_Your task:_
From the entries that follow, copy each line in which "should" appears.

_Given entries:_
+ + + + +

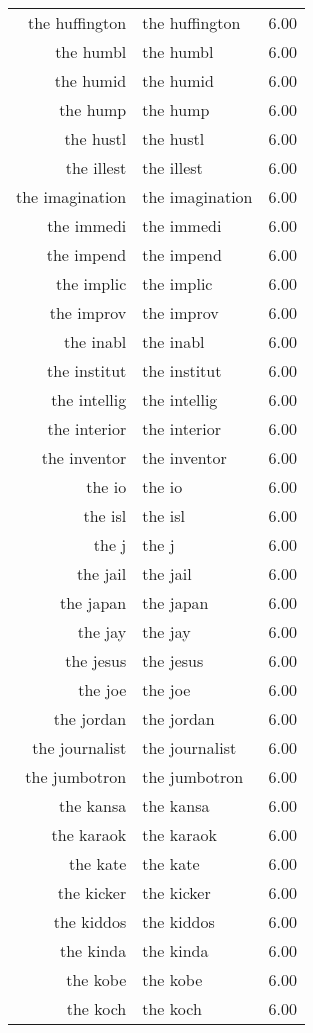 \begin{table}[ht]
\begin{tabular}{rlr}
  the huffington & the huffington & 6.00 \\ 
  the humbl & the humbl & 6.00 \\ 
  the humid & the humid & 6.00 \\ 
  the hump & the hump & 6.00 \\ 
  the hustl & the hustl & 6.00 \\ 
  the illest & the illest & 6.00 \\ 
  the imagination & the imagination & 6.00 \\ 
  the immedi & the immedi & 6.00 \\ 
  the impend & the impend & 6.00 \\ 
  the implic & the implic & 6.00 \\ 
  the improv & the improv & 6.00 \\ 
  the inabl & the inabl & 6.00 \\ 
  the institut & the institut & 6.00 \\ 
  the intellig & the intellig & 6.00 \\ 
  the interior & the interior & 6.00 \\ 
  the inventor & the inventor & 6.00 \\ 
  the io & the io & 6.00 \\ 
  the isl & the isl & 6.00 \\ 
  the j & the j & 6.00 \\ 
  the jail & the jail & 6.00 \\ 
  the japan & the japan & 6.00 \\ 
  the jay & the jay & 6.00 \\ 
  the jesus & the jesus & 6.00 \\ 
  the joe & the joe & 6.00 \\ 
  the jordan & the jordan & 6.00 \\ 
  the journalist & the journalist & 6.00 \\ 
  the jumbotron & the jumbotron & 6.00 \\ 
  the kansa & the kansa & 6.00 \\ 
  the karaok & the karaok & 6.00 \\ 
  the kate & the kate & 6.00 \\ 
  the kicker & the kicker & 6.00 \\ 
  the kiddos & the kiddos & 6.00 \\ 
  the kinda & the kinda & 6.00 \\ 
  the kobe & the kobe & 6.00 \\ 
  the koch & the koch & 6.00 \\ 

\end{tabular}
\end{table}
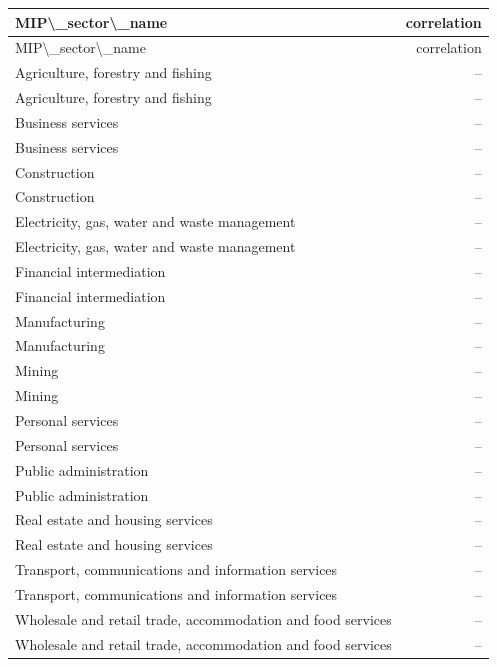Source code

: \begin{longtable}{lr}
\hline
MIP\textbackslash{}_sector\textbackslash{}_name & correlation \\ 
\hline\endfirsthead
\hline
MIP\textbackslash{}_sector\textbackslash{}_name & correlation \\ 
\hline\endhead
Agriculture, forestry and fishing & -- \\ 
Agriculture, forestry and fishing & -- \\ 
Business services & -- \\ 
Business services & -- \\ 
Construction & -- \\ 
Construction & -- \\ 
Electricity, gas, water and waste management & -- \\ 
Electricity, gas, water and waste management & -- \\ 
Financial intermediation & -- \\ 
Financial intermediation & -- \\ 
Manufacturing & -- \\ 
Manufacturing & -- \\ 
Mining & -- \\ 
Mining & -- \\ 
Personal services & -- \\ 
Personal services & -- \\ 
Public administration & -- \\ 
Public administration & -- \\ 
Real estate and housing services & -- \\ 
Real estate and housing services & -- \\ 
Transport, communications and information services & -- \\ 
Transport, communications and information services & -- \\ 
Wholesale and retail trade, accommodation and food services & -- \\ 
Wholesale and retail trade, accommodation and food services & -- \\ 
\hline
\end{longtable}
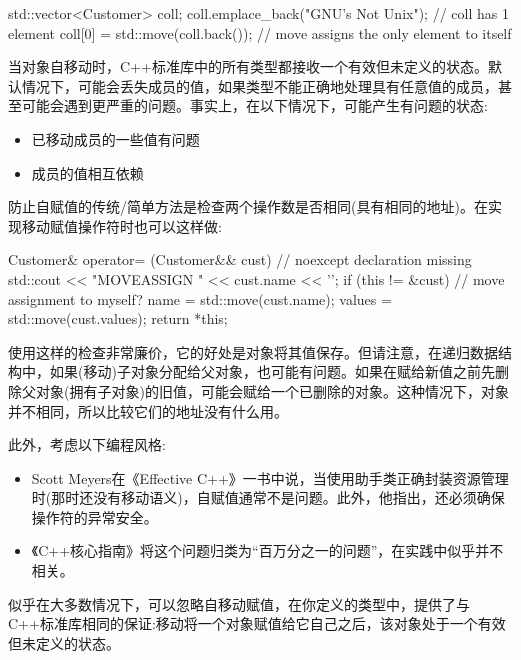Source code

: \begin{codebox}[cpp]
std::vector<Customer> coll;
coll.emplace_back("GNU's Not Unix"); // coll has 1 element
coll[0] = std::move(coll.back()); // move assigns the only element to itself
\end{codebox}

当对象自移动时，C++标准库中的所有类型都接收一个有效但未定义的状态。默认情况下，可能会丢失成员的值，如果类型不能正确地处理具有任意值的成员，甚至可能会遇到更严重的问题。事实上，在以下情况下，可能产生有问题的状态:\par

\begin{itemize}
  \item 已移动成员的一些值有问题
  \item 成员的值相互依赖
\end{itemize}

防止自赋值的传统/简单方法是检查两个操作数是否相同(具有相同的地址)。在实现移动赋值操作符时也可以这样做:\par

\begin{codebox}[cpp]
Customer& operator= (Customer&& cust) { // noexcept declaration missing
  std::cout << "MOVEASSIGN " << cust.name << '\n';
  if (this != &cust) { // move assignment to myself?
    name = std::move(cust.name);
    values = std::move(cust.values);
  }
  return *this;
}
\end{codebox}

使用这样的检查非常廉价，它的好处是对象将其值保存。但请注意，在递归数据结构中，如果(移动)子对象分配给父对象，也可能有问题。如果在赋给新值之前先删除父对象(拥有子对象)的旧值，可能会赋给一个已删除的对象。这种情况下，对象并不相同，所以比较它们的地址没有什么用。\par

此外，考虑以下编程风格:\par

\begin{itemize}
  \item Scott Meyers在《Effective C++》一书中说，当使用助手类正确封装资源管理时(那时还没有移动语义)，自赋值通常不是问题。此外，他指出，还必须确保操作符的异常安全。
  \item 《C++核心指南》将这个问题归类为“百万分之一的问题”，在实践中似乎并不相关。
\end{itemize}

似乎在大多数情况下，可以忽略自移动赋值，在你定义的类型中，提供了与C++标准库相同的保证:移动将一个对象赋值给它自己之后，该对象处于一个有效但未定义的状态。\par

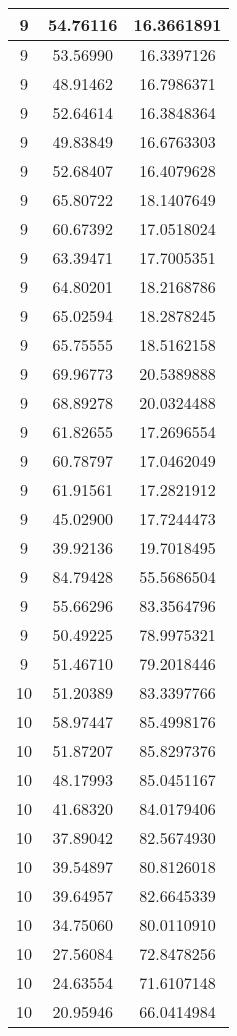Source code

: \documentclass[
]{book}
\begin{document}
\begin{tabular}{c|c|c}
\hline
9 & 54.76116 & 16.3661891\\
\hline
9 & 53.56990 & 16.3397126\\
\hline
9 & 48.91462 & 16.7986371\\
\hline
9 & 52.64614 & 16.3848364\\
\hline
9 & 49.83849 & 16.6763303\\
\hline
9 & 52.68407 & 16.4079628\\
\hline
9 & 65.80722 & 18.1407649\\
\hline
9 & 60.67392 & 17.0518024\\
\hline
9 & 63.39471 & 17.7005351\\
\hline
9 & 64.80201 & 18.2168786\\
\hline
9 & 65.02594 & 18.2878245\\
\hline
9 & 65.75555 & 18.5162158\\
\hline
9 & 69.96773 & 20.5389888\\
\hline
9 & 68.89278 & 20.0324488\\
\hline
9 & 61.82655 & 17.2696554\\
\hline
9 & 60.78797 & 17.0462049\\
\hline
9 & 61.91561 & 17.2821912\\
\hline
9 & 45.02900 & 17.7244473\\
\hline
9 & 39.92136 & 19.7018495\\
\hline
9 & 84.79428 & 55.5686504\\
\hline
9 & 55.66296 & 83.3564796\\
\hline
9 & 50.49225 & 78.9975321\\
\hline
9 & 51.46710 & 79.2018446\\
\hline
10 & 51.20389 & 83.3397766\\
\hline
10 & 58.97447 & 85.4998176\\
\hline
10 & 51.87207 & 85.8297376\\
\hline
10 & 48.17993 & 85.0451167\\
\hline
10 & 41.68320 & 84.0179406\\
\hline
10 & 37.89042 & 82.5674930\\
\hline
10 & 39.54897 & 80.8126018\\
\hline
10 & 39.64957 & 82.6645339\\
\hline
10 & 34.75060 & 80.0110910\\
\hline
10 & 27.56084 & 72.8478256\\
\hline
10 & 24.63554 & 71.6107148\\
\hline
10 & 20.95946 & 66.0414984\\

\end{tabular}
\end{document}
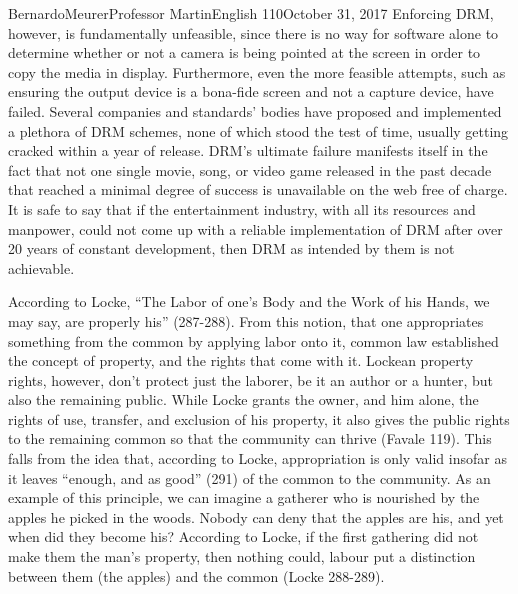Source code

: \documentclass[12pt,letterpaper]{article}
\begin{document}
\begin{mla}{Bernardo}{Meurer}{Professor Martin}{English 110}{October 31, 2017}
    Enforcing DRM, however, is fundamentally unfeasible, since there is no way for software alone to determine whether or not a camera is being pointed at the screen in order to copy the media in display. Furthermore, even the more feasible attempts, such as ensuring the output device is a bona-fide screen and not a capture device, have failed. Several companies and standards' bodies have proposed and implemented a plethora of DRM schemes, none of which stood the test of time, usually getting cracked within a year of release. DRM's ultimate failure manifests itself in the fact that not one single movie, song, or video game released in the past decade that reached a minimal degree of success is unavailable on the web free of charge. It is safe to say that if the entertainment industry, with all its resources and manpower, could not come up with a reliable implementation of DRM after over 20 years of constant development, then DRM as intended by them is not achievable.

    According to Locke, ``The Labor of one's Body and the Work of his Hands, we may say, are properly his'' (287-288). From this notion, that one appropriates something from the common by applying labor onto it, common law established the concept of property, and the rights that come with it. Lockean property rights, however, don't protect just the laborer, be it an author or a hunter, but also the remaining public. While Locke grants the owner, and him alone, the rights of use, transfer, and exclusion of his property, it also gives the public rights to the remaining common so that the community can thrive (Favale 119). This falls from the idea that, according to Locke, appropriation is only valid insofar as it leaves ``enough, and as good'' (291) of the common to the community. As an example of this principle, we can imagine a gatherer who is nourished by the apples he picked in the woods. Nobody can deny that the apples are his, and yet when did they become his? According to Locke, if the first gathering did not make them the man's property, then nothing could, labour put a distinction between them (the apples) and the common (Locke 288-289).
    

\end{mla}
\end{document}
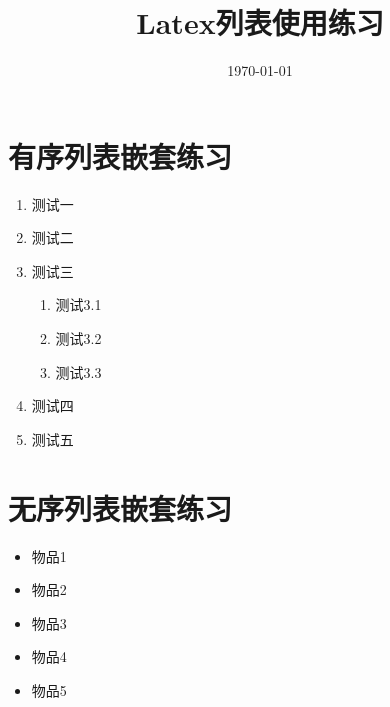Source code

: \documentclass[UTF8]{article}
\title{Latex列表使用练习}
\date{\today}
\begin{document}
\maketitle
\section{有序列表嵌套练习}

\begin{enumerate}
    \item 测试一
    \item 测试二
    \item 测试三
    \begin{enumerate}
        \item 测试3.1
        \item 测试3.2
        \item 测试3.3
    \end{enumerate}
    \item 测试四
    \item 测试五
\end{enumerate}

\section{无序列表嵌套练习}
\begin{itemize}
    \item 物品1
    \item 物品2
    \item 物品3
    \item 物品4
    \item 物品5
\end{itemize}
\end{document}
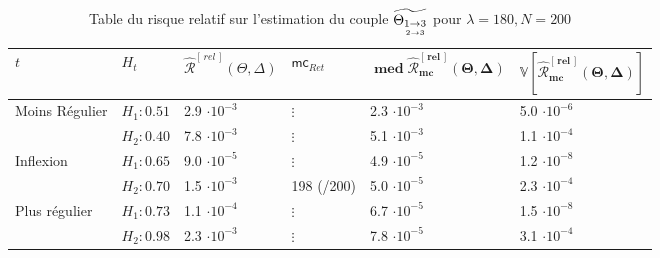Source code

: \begin{table}[H]
	\centering
	\begin{tabularx}{\linewidth}{|X|X|XX|X|X|}
		\toprule
$t$                                  & $H_t$        & $\widehat{\mathcal R}^{[\,rel\,]}(\Theta, \Delta)$ & $\textsf{mc}_{Ret}$ & $\mathbf{\operatorname{med}\widehat{\mathcal R}^{[\,rel\,]}_{mc}(\Theta, \Delta)}$ & $\mathbf{\mathds V[\widehat{\mathcal R}^{[\,rel\,]}_{mc}(\Theta, \Delta)]}$ \\
		\midrule
		\multirow{2}{\hsize}{Moins Régulier} & $H_1 : 0.51$ & 2.9 $\cdot 10^{-3}$                    & $\vdots$            & 2.3 $\cdot 10^{-3}$                                                    & 5.0 $\cdot 10^{-6}$
		\\
		                                     & $H_2 : 0.40$ & 7.8 $\cdot 10^{-3}$                    & $\vdots$            & 5.1 $\cdot 10^{-3}$                                                    & 1.1 $\cdot 10^{-4}$
		\\
		\midrule
		\multirow{2}{\hsize}{Inflexion}      & $H_1 : 0.65$ & 9.0 $\cdot 10^{-5}$                    & $\vdots$            & 4.9 $\cdot 10^{-5}$                                                    & 1.2 $\cdot 10^{-8}$
		\\
		                                     & $H_2 : 0.70$ & 1.5 $\cdot 10^{-3}$                    & 198 (/200)          & 5.0 $\cdot 10^{-5}$                                                    & 2.3 $\cdot 10^{-4}$
		\\
		\midrule
		\multirow{2}{\hsize}{Plus régulier}  & $H_1 : 0.73$ & 1.1 $\cdot 10^{-4}$                    & $\vdots$            & 6.7 $\cdot 10^{-5}$                                                    & 1.5 $\cdot 10^{-8}$
		\\
		                                     & $H_2 : 0.98$ & 2.3 $\cdot 10^{-3}$                    & $\vdots$            & 7.8 $\cdot 10^{-5}$                                                    & 3.1 $\cdot 10^{-4}$
		\\
		\bottomrule
	\end{tabularx}
	\label{tab:qualite_estim_increments_relatif_new_sim}
	\caption{Table du risque relatif sur l'estimation du couple $\widetilde{\Theta_{\underset{2 \rightarrow 3}{1 \rightarrow 3}}}$ pour $\lambda=180, N=200$}
\end{table}

\noindent{}

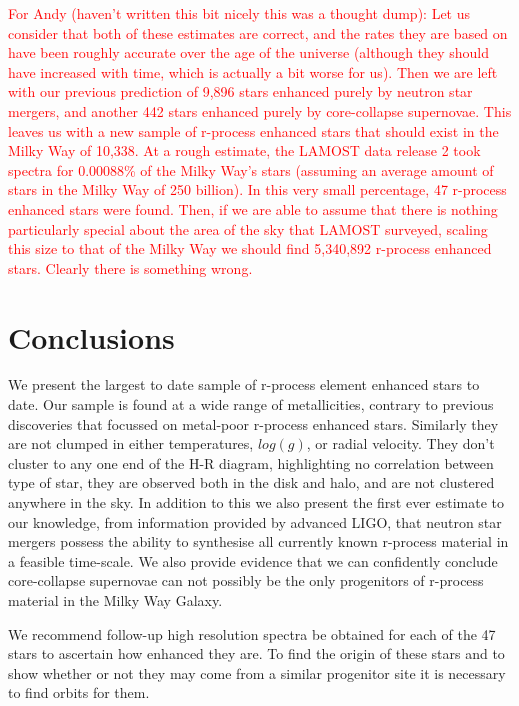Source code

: \documentclass[a4paper,fleqn,usenatbib]{mnras}
\newcommand{\todo}[1]{\textcolor{red}{#1}}
\begin{document}
    \todo{For Andy (haven't written this bit nicely this was a thought dump): Let us consider that both of these estimates are correct, and the rates they are based on have been roughly accurate over the age of the universe (although they should have increased with time, which is actually a bit worse for us). Then we are left with our previous prediction of 9,896 stars enhanced purely by neutron star mergers, and another 442 stars enhanced purely by core-collapse supernovae. This leaves us with a new sample of r-process enhanced stars that should exist in the Milky Way of 10,338. 
    At a rough estimate, the LAMOST data release 2 took spectra for 0.00088\% of the Milky Way's stars (assuming an average amount of stars in the Milky Way of 250 billion). In this very small percentage, 47 r-process enhanced stars were found. Then, if we are able to assume that there is nothing particularly special about the area of the sky that LAMOST surveyed, scaling this size to that of the Milky Way we should find 5,340,892 r-process enhanced stars. Clearly there is something wrong.}
    
	
	\section{Conclusions}
	We present the largest to date sample of r-process element enhanced stars to date. Our sample is found at a wide range of metallicities, contrary to previous discoveries that focussed on metal-poor r-process enhanced stars. Similarly they are not clumped in either temperatures, $log(g)$, or radial velocity. They don't cluster to any one end of the H-R diagram, highlighting no correlation between type of star, they are observed both in the disk and halo, and are not clustered anywhere in the sky. In addition to this we also present the first ever estimate to our knowledge, from information provided by advanced LIGO, that neutron star mergers possess the ability to synthesise all currently known r-process material in a feasible time-scale. We also provide evidence that we can confidently conclude core-collapse supernovae can not possibly be the only progenitors of r-process material in the Milky Way Galaxy.
	
	We recommend follow-up high resolution spectra be obtained for each of the 47 stars to ascertain how enhanced they are. To find the origin of these stars and to show whether or not they may come from a similar progenitor site it is necessary to find orbits for them.
	
	
	
\end{document}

+ + + + +

_Solution to this exercise:_
    \todo{For Andy (haven't written this bit nicely this was a thought dump): Let us consider that both of these estimates are correct, and the rates they are based on have been roughly accurate over the age of the universe (although they should have increased with time, which is actually a bit worse for us). Then we are left with our previous prediction of 9,896 stars enhanced purely by neutron star mergers, and another 442 stars enhanced purely by core-collapse supernovae. This leaves us with a new sample of r-process enhanced stars that should exist in the Milky Way of 10,338. 
    At a rough estimate, the LAMOST data release 2 took spectra for 0.00088\% of the Milky Way's stars (assuming an average amount of stars in the Milky Way of 250 billion). In this very small percentage, 47 r-process enhanced stars were found. Then, if we are able to assume that there is nothing particularly special about the area of the sky that LAMOST surveyed, scaling this size to that of the Milky Way we should find 5,340,892 r-process enhanced stars. Clearly there is something wrong.}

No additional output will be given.